• Problem requirements
Pictures stay out; everything else from the first line of the entries down through the line with "The second is" gets copied exactly.
Material provided START
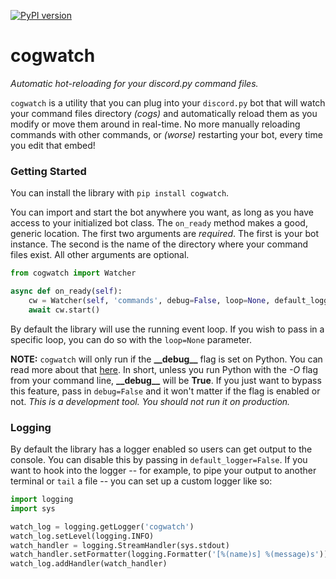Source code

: [![PyPI version](https://badge.fury.io/py/cogwatch.svg)](https://badge.fury.io/py/cogwatch)

# cogwatch

*Automatic hot-reloading for your discord.py command files.*

`cogwatch` is a utility that you can plug into your `discord.py` bot that will watch your command files directory *(cogs)* 
and automatically reload them as you modify or move them around in real-time. No more manually reloading commands with 
other commands, or *(worse)* restarting your bot, every time you edit that embed!

### Getting Started
You can install the library with `pip install cogwatch`.

You can import and start the bot anywhere you want, as long as you have access to your initialized bot class. The
`on_ready` method makes a good, generic location. The first two arguments are *required*. The first is your bot instance.
 The second is the name of the directory where your command files exist. All other arguments are optional.

```python
from cogwatch import Watcher

async def on_ready(self):
    cw = Watcher(self, 'commands', debug=False, loop=None, default_logger=True)
    await cw.start()
```

By default the library will use the running event loop. If you wish to pass in a specific loop, you can do so with the
`loop=None` parameter.

**NOTE:** `cogwatch` will only run if the **\_\_debug\_\_** flag is set on Python. You can read more about that 
[here](https://docs.python.org/3/library/constants.html). In short, unless you run Python with the *-O* flag from
your command line, **\_\_debug\_\_** will be **True**. If you just want to bypass this feature, pass in `debug=False` and
it won't matter if the flag is enabled or not. *This is a development tool. You should not run it on production.*

### Logging
By default the library has a logger enabled so users can get output to the console. You can disable this by
passing in `default_logger=False`. If you want to hook into the logger -- for example, to pipe your output to another
terminal or `tail` a file -- you can set up a custom logger like so:

```python
import logging
import sys

watch_log = logging.getLogger('cogwatch')
watch_log.setLevel(logging.INFO)
watch_handler = logging.StreamHandler(sys.stdout)
watch_handler.setFormatter(logging.Formatter('[%(name)s] %(message)s'))
watch_log.addHandler(watch_handler)
```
Material provided END
• Output of the exercise
Source code

: [![PyPI version](https://badge.fury.io/py/cogwatch.svg)](https://badge.fury.io/py/cogwatch)

# cogwatch

*Automatic hot-reloading for your discord.py command files.*

`cogwatch` is a utility that you can plug into your `discord.py` bot that will watch your command files directory *(cogs)* 
and automatically reload them as you modify or move them around in real-time. No more manually reloading commands with 
other commands, or *(worse)* restarting your bot, every time you edit that embed!

### Getting Started
You can install the library with `pip install cogwatch`.

You can import and start the bot anywhere you want, as long as you have access to your initialized bot class. The
`on_ready` method makes a good, generic location. The first two arguments are *required*. The first is your bot instance.
 The second is the name of the directory where your command files exist. All other arguments are optional.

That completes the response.